台湾企画記事
2004年10月10日記

92年会談基礎に両岸対話を 台湾総統
双十節祝賀大会で重大演説行う
超党派の平和発展委新設へ
中台相互軍事規制も提案
 清朝中国を崩壊に導いた辛亥革命(一九一一)九十三周年を祝う双十節の十日、台湾の陳水扁総統は台北市内の総統府前で国慶記念祝賀大会の祝辞を述べ、一九九二年十月に両岸(中台)当局者が香港で会談して「一つの中国」について各自解釈することで原則合意した「九二年香港会談」を基礎として両岸対話の回復を推進、両岸(中台)軍事相互規制の具体策を提示し、野党各党を含めた両岸平和発展委員会を新設して対中対話のコンセンサス作りを超党派的に打ち出すことを明らかにした。

 陳総統は「とても小さな台湾が国際舞台で実力をつけるには国家発展上の停滞は許されない。
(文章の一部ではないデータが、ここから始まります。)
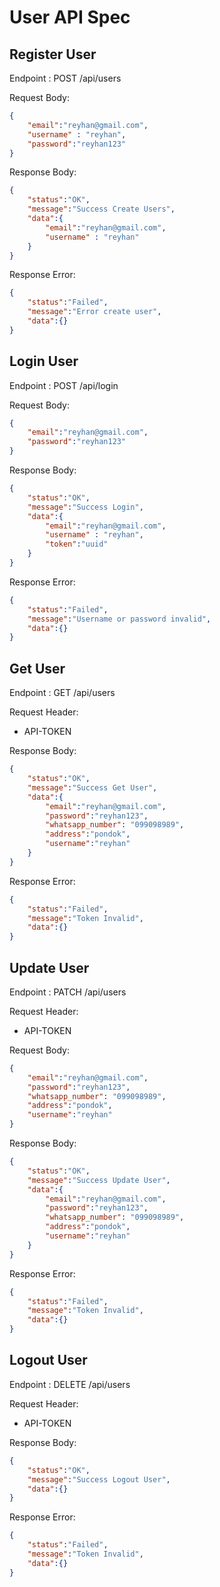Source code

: # User API Spec

## Register User

Endpoint : POST /api/users

Request Body:
```json
{
    "email":"reyhan@gmail.com",
    "username" : "reyhan",
    "password":"reyhan123"
}
```

Response Body:
```json
{
    "status":"OK",
    "message":"Success Create Users",
    "data":{
        "email":"reyhan@gmail.com",
        "username" : "reyhan"
    }
}
```

Response Error:
```json
{
    "status":"Failed",
    "message":"Error create user",
    "data":{}
}
```

## Login User

Endpoint : POST /api/login

Request Body:
```json
{
    "email":"reyhan@gmail.com",
    "password":"reyhan123"
}
```

Response Body:
```json
{
    "status":"OK",
    "message":"Success Login",
    "data":{
        "email":"reyhan@gmail.com",
        "username" : "reyhan",
        "token":"uuid"
    }
}
```

Response Error:
```json
{
    "status":"Failed",
    "message":"Username or password invalid",
    "data":{}
}
```

## Get User

Endpoint : GET /api/users

Request Header:
- API-TOKEN

Response Body:
```json
{
    "status":"OK",
    "message":"Success Get User",
    "data":{
        "email":"reyhan@gmail.com",
        "password":"reyhan123",
        "whatsapp_number": "099098989",
        "address":"pondok",
        "username":"reyhan"
    }
}
```

Response Error:
```json
{
    "status":"Failed",
    "message":"Token Invalid",
    "data":{}
}
```

## Update User

Endpoint : PATCH /api/users

Request Header:
- API-TOKEN

Request Body:
```json
{
    "email":"reyhan@gmail.com",
    "password":"reyhan123",
    "whatsapp_number": "099098989",
    "address":"pondok",
    "username":"reyhan"
}
```

Response Body:
```json
{
    "status":"OK",
    "message":"Success Update User",
    "data":{
        "email":"reyhan@gmail.com",
        "password":"reyhan123",
        "whatsapp_number": "099098989",
        "address":"pondok",
        "username":"reyhan"
    }
}
```

Response Error:
```json
{
    "status":"Failed",
    "message":"Token Invalid",
    "data":{}
}
```

## Logout User

Endpoint : DELETE /api/users

Request Header:
- API-TOKEN

Response Body:
```json
{
    "status":"OK",
    "message":"Success Logout User",
    "data":{}
}
```

Response Error:
```json
{
    "status":"Failed",
    "message":"Token Invalid",
    "data":{}
}
```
中華民国が台湾であり、台湾が中華民国であることはだれも否定できない」と述べた上で、政権二期目に入っても対話もなく冷え切ったままの両岸関係の改善を強調。

 陳総統は中台対話の基礎を「九二年香港会談」と具体的に初めて明示し、同会談内容が「完全無欠な内容ではないが受け入れ可能」として「一つの中国」に対するぎりぎりの妥協点との立場を初表明。その基礎の上で懸念される両岸の軍事増強による戦争勃発脅威の高まりを相互武力規制策の新提案を通して抑制しようと呼びかけた。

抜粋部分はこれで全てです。